A projector device with a coordinate input function of the present invention includes a transmissive screen 12, a projector 16 for projecting an image from the rear side of the transmissive screen 12 onto the screen, and a transmissive screen 12. The coordinate input means 20 for irradiating the transmissive screen 12 with predetermined light from the front side and the projector are arranged in the vicinity of the projector.
A video camera 18 for photographing the transmissive screen 12 from the back side of the transmissive screen 12 and a coordinate detecting means 28 for detecting the coordinates of predetermined light on the transmissive screen 12 from the output signal of the video camera 18. I am. Since the video camera shoots the screen from the back side of the transmissive screen, the light traveling direction of the display image is different from the light traveling direction of the predetermined light, so that the display image has less influence on the detection of the predetermined light. Therefore, the coordinates of the specific light on the screen can be reliably detected.

[0008]

DETAILED DESCRIPTION OF THE PREFERRED EMBODIMENT A preferred embodiment of the present invention will be described below with reference to the accompanying drawings. FIG. 1 is a block diagram of a preferred embodiment of the present invention. The projector device 10 includes a cabinet 11
And a laser beam pointer 20 which is a coordinate input means for generating specific light, and a coordinate detection means 28. In the cabinet 11, a transmissive screen 12
A reflector 14, a projector (cathode ray tube and lens system) 16, and a video camera 18 are provided. The positional relationship between them is as shown in FIG. That is,
The projector 16 arranged on the back side of the screen 12
The image from is reflected by the reflector 14 and
Display the image on the back of 2. The instructor or the operator holds the laser beam pointer 20 in his hand and directs the laser beam generated from the pointer to an arbitrary position on the screen 12 to form a bright spot.

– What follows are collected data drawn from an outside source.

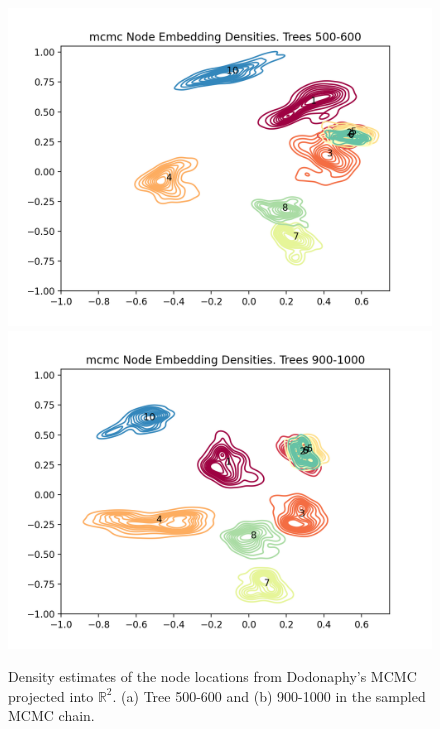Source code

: \documentclass[11pt]{article}
\begin{document}
\begin{figure}[htbp]
\begin{center}
\includegraphics[width=.5\linewidth]{fig/locations_500.png}%
\includegraphics[width=.5\linewidth]{fig/locations_900.png}
\caption{Density estimates of the node locations from Dodonaphy's MCMC projected into $\mathbb{R}^{2}$. (a) Tree 500-600 and (b) 900-1000 in the sampled MCMC chain.}
\label{fig:locations}
\end{center}
\end{figure}
\end{document}
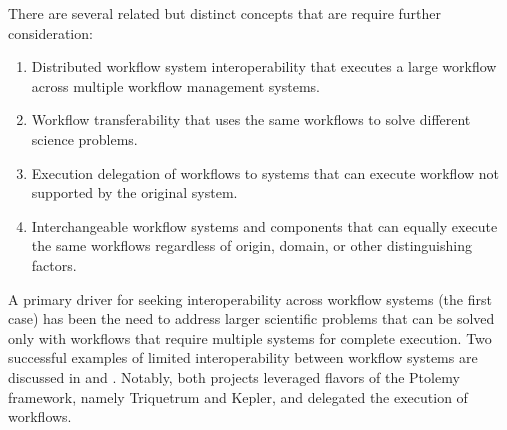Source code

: There are several related but distinct concepts that are require further
consideration:

\begin{enumerate}
\item Distributed workflow system interoperability that executes a
large workflow across multiple workflow management systems. 
\item Workflow transferability that uses the same workflows to solve different
science problems.
\item Execution delegation of workflows to systems that can execute workflow
not supported by the original system. 
\item Interchangeable workflow systems and components that can
equally execute the same workflows regardless of origin, domain,
or other distinguishing factors.
\end{enumerate} 

A primary driver for seeking interoperability across workflow systems (the
first case) has been the need to address larger scientific problems that can
be solved only with workflows that require multiple systems for complete
execution. Two successful examples of limited interoperability between workflow
systems are discussed in \cite{brooks_triquetrum:_2015} and
\cite{mandal_integrating_2007}. Notably, both projects leveraged flavors of the
Ptolemy framework, namely Triquetrum and Kepler, and delegated the execution of
workflows.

On the other hand, the lens of the video camera 18, such as a CCD (charge-coupled device) camera, is provided with an optical filter that passes only the laser beam bright spots displayed on the screen 12. Therefore, the video camera 18
Generates a video output signal corresponding to only the laser beam luminescent spot displayed on the back surface of the screen 12 via the reflector 14, and the coordinate detecting means 28 via the cable 34.
Supply to. The coordinate detecting means 28 detects the coordinates of the laser bright spot from the output signal of the video camera 34, and its specific configuration and operation will be described later.

The computer 22 has a keyboard 24 and a mouse (not shown) as input devices and a cathode ray tube monitor 26 as an output device. Also, the computer 2
The output image signal of No. 2 is supplied to the projector 16 via the cable 30. Further, the computer 22 receives the coordinate information from the coordinate detecting means 28 via the cable 32, controls the cassette on the output image, and executes various commands according to the information.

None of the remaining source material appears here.